__ASSIGNMENT__
Copy nothing but the text: repeat each entry exactly and drop the images.
::::
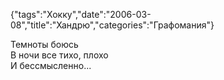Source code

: {"tags":"Хокку","date":"2006-03-08","title":"Хандрю","categories":"Графомания"}

Темноты боюсь  
В ночи все тихо, плохо  
И бессмысленно...
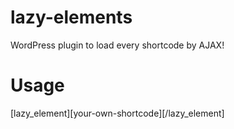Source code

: # lazy-elements
WordPress plugin to load every shortcode by AJAX!

# Usage
[lazy_element][your-own-shortcode][/lazy_element]


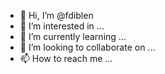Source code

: - 👋 Hi, I’m @fdiblen
- 👀 I’m interested in ...
- 🌱 I’m currently learning ...
- 💞️ I’m looking to collaborate on ...
- 📫 How to reach me ...

<!---
fdiblen/fdiblen is a ✨ special ✨ repository because its `README.md` (this file) appears on your GitHub profile.
You can click the Preview link to take a look at your changes.
--->
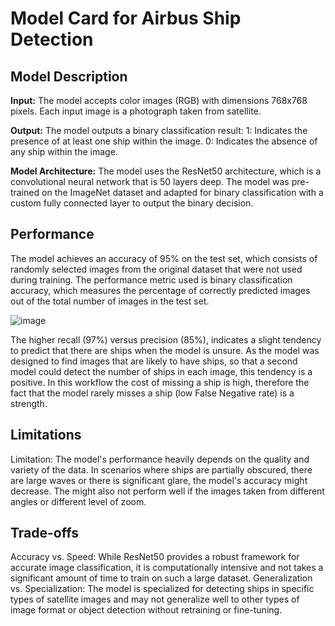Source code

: # Model Card for Airbus Ship Detection
## Model Description
**Input:** The model accepts color images (RGB) with dimensions 768x768 pixels. Each input image is a photograph taken from satellite.

**Output:** The model outputs a binary classification result:
1: Indicates the presence of at least one ship within the image.
0: Indicates the absence of any ship within the image.

**Model Architecture:** The model uses the ResNet50 architecture, which is a convolutional neural network that is 50 layers deep. The model was pre-trained on the ImageNet dataset and adapted for binary classification with a custom fully connected layer to output the binary decision.

## Performance
The model achieves an accuracy of 95% on the test set, which consists of randomly selected images from the original dataset that were not used during training. The performance metric used is binary classification accuracy, which measures the percentage of correctly predicted images out of the total number of images in the test set.

![image](https://github.com/rifairbairn/ShipDetection/assets/77961773/8474c817-b6bc-46f4-a92f-f35ef2bf6ec6)

The higher recall (97%) versus precision (85%), indicates a slight tendency to predict that there are ships when the model is unsure. As the model was designed to find images that are likely to have ships, so that a second model could detect the number of ships in each image, this tendency is a positive. In this workflow the cost of missing a ship is high, therefore the fact that the model rarely misses a ship (low False Negative rate) is a strength.

## Limitations
Limitation: The model's performance heavily depends on the quality and variety of the data. In scenarios where ships are partially obscured, there are large waves or there is significant glare, the model's accuracy might decrease. The might also not perform well if the images taken from different angles or different level of zoom.

## Trade-offs
Accuracy vs. Speed: While ResNet50 provides a robust framework for accurate image classification, it is computationally intensive and not takes a significant amount of time to train on such a large dataset.
Generalization vs. Specialization: The model is specialized for detecting ships in specific types of satellite images and may not generalize well to other types of image format or object detection without retraining or fine-tuning.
::::
__WRITTEN SOLUTION__
Source code

: {"tags":"Хокку","date":"2006-03-08","title":"Хандрю","categories":"Графомания"}

Темноты боюсь  
В ночи все тихо, плохо  
И бессмысленно...
Source code

: # lazy-elements
WordPress plugin to load every shortcode by AJAX!

# Usage
[lazy_element][your-own-shortcode][/lazy_element]


Source code

: - 👋 Hi, I’m @fdiblen
- 👀 I’m interested in ...
- 🌱 I’m currently learning ...
- 💞️ I’m looking to collaborate on ...
- 📫 How to reach me ...

<!---
fdiblen/fdiblen is a ✨ special ✨ repository because its `README.md` (this file) appears on your GitHub profile.
You can click the Preview link to take a look at your changes.
--->
Source code

: # Model Card for Airbus Ship Detection
## Model Description
**Input:** The model accepts color images (RGB) with dimensions 768x768 pixels. Each input image is a photograph taken from satellite.

**Output:** The model outputs a binary classification result:
1: Indicates the presence of at least one ship within the image.
0: Indicates the absence of any ship within the image.

**Model Architecture:** The model uses the ResNet50 architecture, which is a convolutional neural network that is 50 layers deep. The model was pre-trained on the ImageNet dataset and adapted for binary classification with a custom fully connected layer to output the binary decision.

## Performance
The model achieves an accuracy of 95% on the test set, which consists of randomly selected images from the original dataset that were not used during training. The performance metric used is binary classification accuracy, which measures the percentage of correctly predicted images out of the total number of images in the test set.

![image](https://github.com/rifairbairn/ShipDetection/assets/77961773/8474c817-b6bc-46f4-a92f-f35ef2bf6ec6)

The higher recall (97%) versus precision (85%), indicates a slight tendency to predict that there are ships when the model is unsure. As the model was designed to find images that are likely to have ships, so that a second model could detect the number of ships in each image, this tendency is a positive. In this workflow the cost of missing a ship is high, therefore the fact that the model rarely misses a ship (low False Negative rate) is a strength.

## Limitations
Limitation: The model's performance heavily depends on the quality and variety of the data. In scenarios where ships are partially obscured, there are large waves or there is significant glare, the model's accuracy might decrease. The might also not perform well if the images taken from different angles or different level of zoom.

## Trade-offs
Accuracy vs. Speed: While ResNet50 provides a robust framework for accurate image classification, it is computationally intensive and not takes a significant amount of time to train on such a large dataset.
Generalization vs. Specialization: The model is specialized for detecting ships in specific types of satellite images and may not generalize well to other types of image format or object detection without retraining or fine-tuning.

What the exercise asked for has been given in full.